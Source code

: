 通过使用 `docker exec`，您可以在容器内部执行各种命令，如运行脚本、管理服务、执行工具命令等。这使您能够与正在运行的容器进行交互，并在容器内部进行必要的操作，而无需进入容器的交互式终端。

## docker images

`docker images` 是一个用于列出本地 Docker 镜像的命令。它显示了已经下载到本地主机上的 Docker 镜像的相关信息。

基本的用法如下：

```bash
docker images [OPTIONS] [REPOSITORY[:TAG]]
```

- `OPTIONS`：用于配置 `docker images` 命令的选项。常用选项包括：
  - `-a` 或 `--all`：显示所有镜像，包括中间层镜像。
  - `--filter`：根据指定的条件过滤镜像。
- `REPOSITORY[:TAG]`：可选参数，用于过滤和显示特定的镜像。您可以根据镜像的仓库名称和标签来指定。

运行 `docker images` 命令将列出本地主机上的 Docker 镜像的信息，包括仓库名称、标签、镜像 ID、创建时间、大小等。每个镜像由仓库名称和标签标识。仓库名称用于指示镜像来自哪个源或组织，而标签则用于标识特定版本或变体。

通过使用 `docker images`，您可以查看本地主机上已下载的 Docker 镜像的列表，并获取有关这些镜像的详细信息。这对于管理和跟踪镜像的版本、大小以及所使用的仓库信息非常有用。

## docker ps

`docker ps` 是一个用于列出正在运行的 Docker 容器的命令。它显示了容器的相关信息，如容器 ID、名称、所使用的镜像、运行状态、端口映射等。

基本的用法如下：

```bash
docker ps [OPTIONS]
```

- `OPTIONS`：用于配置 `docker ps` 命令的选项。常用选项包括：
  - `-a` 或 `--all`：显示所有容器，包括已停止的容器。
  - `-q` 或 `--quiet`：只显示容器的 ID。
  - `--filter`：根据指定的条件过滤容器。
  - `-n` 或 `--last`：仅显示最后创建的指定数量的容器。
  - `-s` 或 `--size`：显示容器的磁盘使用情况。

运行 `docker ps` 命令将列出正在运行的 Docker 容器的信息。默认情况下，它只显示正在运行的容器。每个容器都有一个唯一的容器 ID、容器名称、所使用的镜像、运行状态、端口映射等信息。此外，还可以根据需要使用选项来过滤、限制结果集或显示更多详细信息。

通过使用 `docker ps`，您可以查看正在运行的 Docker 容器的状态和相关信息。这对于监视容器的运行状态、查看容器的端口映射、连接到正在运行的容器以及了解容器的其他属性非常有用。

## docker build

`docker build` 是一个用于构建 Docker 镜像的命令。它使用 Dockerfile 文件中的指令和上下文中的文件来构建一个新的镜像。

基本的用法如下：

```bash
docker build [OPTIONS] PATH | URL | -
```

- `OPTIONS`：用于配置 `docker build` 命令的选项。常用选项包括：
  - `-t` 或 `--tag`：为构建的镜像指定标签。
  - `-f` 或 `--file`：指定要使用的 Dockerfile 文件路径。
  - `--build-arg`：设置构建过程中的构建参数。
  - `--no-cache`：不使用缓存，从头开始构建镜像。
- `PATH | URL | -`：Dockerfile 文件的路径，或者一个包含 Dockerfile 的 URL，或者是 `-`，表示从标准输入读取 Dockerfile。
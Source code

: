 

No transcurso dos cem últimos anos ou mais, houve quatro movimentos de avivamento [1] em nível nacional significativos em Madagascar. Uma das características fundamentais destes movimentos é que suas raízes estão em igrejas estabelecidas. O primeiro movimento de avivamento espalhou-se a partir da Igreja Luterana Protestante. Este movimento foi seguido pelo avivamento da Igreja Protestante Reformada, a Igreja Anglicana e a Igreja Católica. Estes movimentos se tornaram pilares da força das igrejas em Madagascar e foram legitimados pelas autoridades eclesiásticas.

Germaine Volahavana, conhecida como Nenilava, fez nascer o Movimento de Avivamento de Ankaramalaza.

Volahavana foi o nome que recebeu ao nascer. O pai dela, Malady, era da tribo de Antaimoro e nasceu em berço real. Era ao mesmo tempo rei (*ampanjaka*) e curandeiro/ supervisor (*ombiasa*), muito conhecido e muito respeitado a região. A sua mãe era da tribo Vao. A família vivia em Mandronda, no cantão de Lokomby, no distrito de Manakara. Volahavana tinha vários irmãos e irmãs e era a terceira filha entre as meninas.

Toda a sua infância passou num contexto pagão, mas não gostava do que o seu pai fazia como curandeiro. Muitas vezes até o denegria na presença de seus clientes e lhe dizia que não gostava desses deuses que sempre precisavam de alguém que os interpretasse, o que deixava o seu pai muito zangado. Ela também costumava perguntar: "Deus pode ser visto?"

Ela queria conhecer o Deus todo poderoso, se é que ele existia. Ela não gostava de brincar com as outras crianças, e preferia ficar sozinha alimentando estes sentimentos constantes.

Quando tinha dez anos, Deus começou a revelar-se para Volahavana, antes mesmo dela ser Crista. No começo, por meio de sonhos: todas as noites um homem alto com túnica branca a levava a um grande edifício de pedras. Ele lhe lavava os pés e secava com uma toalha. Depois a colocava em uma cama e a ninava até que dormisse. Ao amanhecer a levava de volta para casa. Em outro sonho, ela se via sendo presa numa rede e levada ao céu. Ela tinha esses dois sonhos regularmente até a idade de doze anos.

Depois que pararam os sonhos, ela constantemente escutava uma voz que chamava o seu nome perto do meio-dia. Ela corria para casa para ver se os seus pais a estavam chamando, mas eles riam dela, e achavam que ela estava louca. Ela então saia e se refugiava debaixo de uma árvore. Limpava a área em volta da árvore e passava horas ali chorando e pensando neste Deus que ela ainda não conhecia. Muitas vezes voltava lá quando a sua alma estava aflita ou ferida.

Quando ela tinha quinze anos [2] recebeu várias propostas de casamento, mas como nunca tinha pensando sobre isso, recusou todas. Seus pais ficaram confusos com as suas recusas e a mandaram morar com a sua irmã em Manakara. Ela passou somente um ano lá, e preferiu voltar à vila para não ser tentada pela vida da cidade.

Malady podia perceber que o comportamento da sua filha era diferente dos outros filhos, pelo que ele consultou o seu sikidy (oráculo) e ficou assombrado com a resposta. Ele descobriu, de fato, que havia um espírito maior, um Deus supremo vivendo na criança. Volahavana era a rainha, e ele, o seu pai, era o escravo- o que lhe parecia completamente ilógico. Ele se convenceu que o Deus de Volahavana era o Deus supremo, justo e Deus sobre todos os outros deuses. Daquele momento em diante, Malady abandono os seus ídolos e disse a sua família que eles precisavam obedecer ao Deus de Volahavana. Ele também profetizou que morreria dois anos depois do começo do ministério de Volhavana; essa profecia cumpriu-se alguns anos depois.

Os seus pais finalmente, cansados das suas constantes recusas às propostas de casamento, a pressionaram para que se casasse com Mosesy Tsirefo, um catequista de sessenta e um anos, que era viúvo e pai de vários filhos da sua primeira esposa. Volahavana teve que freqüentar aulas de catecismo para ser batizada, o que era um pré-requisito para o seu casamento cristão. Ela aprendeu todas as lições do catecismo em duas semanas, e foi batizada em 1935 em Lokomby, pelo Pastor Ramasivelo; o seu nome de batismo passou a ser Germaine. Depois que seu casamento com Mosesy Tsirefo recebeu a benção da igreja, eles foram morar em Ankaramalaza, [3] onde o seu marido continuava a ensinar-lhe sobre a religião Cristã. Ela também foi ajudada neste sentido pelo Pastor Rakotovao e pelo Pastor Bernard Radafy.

# # #

Exercise goal.
Send back an exact copy of only the lines from the line with "命令将列出正在运行的 Docker 容器的信息。默认情况下，它只显示正在运行的容器。每个容器都有一个唯一的容器" up to and including the line with "Volahavana foi o" in the data above.

Task result.
运行 `docker ps` 命令将列出正在运行的 Docker 容器的信息。默认情况下，它只显示正在运行的容器。每个容器都有一个唯一的容器 ID、容器名称、所使用的镜像、运行状态、端口映射等信息。此外，还可以根据需要使用选项来过滤、限制结果集或显示更多详细信息。

通过使用 `docker ps`，您可以查看正在运行的 Docker 容器的状态和相关信息。这对于监视容器的运行状态、查看容器的端口映射、连接到正在运行的容器以及了解容器的其他属性非常有用。

## docker build

`docker build` 是一个用于构建 Docker 镜像的命令。它使用 Dockerfile 文件中的指令和上下文中的文件来构建一个新的镜像。

基本的用法如下：

```bash
docker build [OPTIONS] PATH | URL | -
```

- `OPTIONS`：用于配置 `docker build` 命令的选项。常用选项包括：
  - `-t` 或 `--tag`：为构建的镜像指定标签。
  - `-f` 或 `--file`：指定要使用的 Dockerfile 文件路径。
  - `--build-arg`：设置构建过程中的构建参数。
  - `--no-cache`：不使用缓存，从头开始构建镜像。
- `PATH | URL | -`：Dockerfile 文件的路径，或者一个包含 Dockerfile 的 URL，或者是 `-`，表示从标准输入读取 Dockerfile。
Source code

: 

No transcurso dos cem últimos anos ou mais, houve quatro movimentos de avivamento [1] em nível nacional significativos em Madagascar. Uma das características fundamentais destes movimentos é que suas raízes estão em igrejas estabelecidas. O primeiro movimento de avivamento espalhou-se a partir da Igreja Luterana Protestante. Este movimento foi seguido pelo avivamento da Igreja Protestante Reformada, a Igreja Anglicana e a Igreja Católica. Estes movimentos se tornaram pilares da força das igrejas em Madagascar e foram legitimados pelas autoridades eclesiásticas.

Germaine Volahavana, conhecida como Nenilava, fez nascer o Movimento de Avivamento de Ankaramalaza.

Volahavana foi o nome que recebeu ao nascer. O pai dela, Malady, era da tribo de Antaimoro e nasceu em berço real. Era ao mesmo tempo rei (*ampanjaka*) e curandeiro/ supervisor (*ombiasa*), muito conhecido e muito respeitado a região. A sua mãe era da tribo Vao. A família vivia em Mandronda, no cantão de Lokomby, no distrito de Manakara. Volahavana tinha vários irmãos e irmãs e era a terceira filha entre as meninas.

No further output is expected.